### REQUIRED WORK
Every line below that has "programming" in it should be copied.

Rendered images with source text
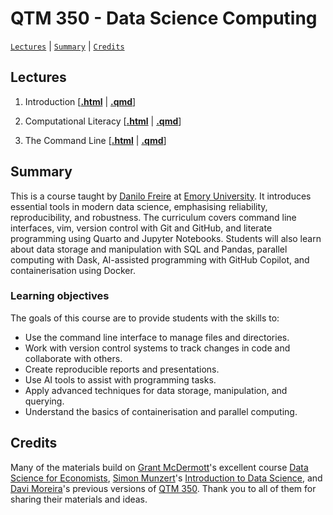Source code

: # QTM 350 - Data Science Computing

[`Lectures`](#lectures) | [`Summary`](#summary) | [`Credits`](#credits)

## Lectures

1. Introduction \[[**.html**](https://danilofreire.github.io/qtm350/lectures/lecture-01/01-introduction.html) | [**.qmd**](https://github.com/danilofreire/qtm350/blob/main/lectures/lecture-01/01-introduction.qmd)\]

2. Computational Literacy \[[**.html**](https://danilofreire.github.io/qtm350/lectures/lecture-02/02-computational-literacy.html) | [**.qmd**](https://github.com/danilofreire/qtm350/blob/main/lectures/lecture-02/02-computational-literacy.qmd)\]

3. The Command Line \[[**.html**](https://danilofreire.github.io/qtm350/lectures/lecture-03/03-command-line.html) | [**.qmd**](https://github.com/danilofreire/qtm350/blob/main/lectures/lecture-03/03-command-line.qmd)\]

## Summary

This is a course taught by [Danilo Freire](https://danilofreire.github.io) at [Emory University](https://www.emory.edu). It introduces essential tools in modern data science, emphasising reliability, reproducibility, and robustness. The curriculum covers command line interfaces, vim, version control with Git and GitHub, and literate programming using Quarto and Jupyter Notebooks. Students will also learn about data storage and manipulation with SQL and Pandas, parallel computing with Dask, AI-assisted programming with GitHub Copilot, and containerisation using Docker.

### Learning objectives

The goals of this course are to provide students with the skills to:

- Use the command line interface to manage files and directories.
- Work with version control systems to track changes in code and collaborate with others.
- Create reproducible reports and presentations.
- Use AI tools to assist with programming tasks.
- Apply advanced techniques for data storage, manipulation, and querying.
- Understand the basics of containerisation and parallel computing.

## Credits

Many of the materials build on [Grant McDermott](http://grantmcdermott.com)'s excellent course [Data Science for Economists](https://github.com/uo-ec607), [Simon Munzert](https://simonmunzert.github.io/)'s [Introduction to Data Science](https://github.com/intro-to-data-science-23/lectures), and [Davi Moreira](https://davi-moreira.github.io)'s previous versions of [QTM 350](https://davi-moreira.github.io/2024S_dsc_emory_qtm_350/). Thank you to all of them for sharing their materials and ideas.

### EXERCISE OUTPUT
This is a course taught by [Danilo Freire](https://danilofreire.github.io) at [Emory University](https://www.emory.edu). It introduces essential tools in modern data science, emphasising reliability, reproducibility, and robustness. The curriculum covers command line interfaces, vim, version control with Git and GitHub, and literate programming using Quarto and Jupyter Notebooks. Students will also learn about data storage and manipulation with SQL and Pandas, parallel computing with Dask, AI-assisted programming with GitHub Copilot, and containerisation using Docker.
- Use AI tools to assist with programming tasks.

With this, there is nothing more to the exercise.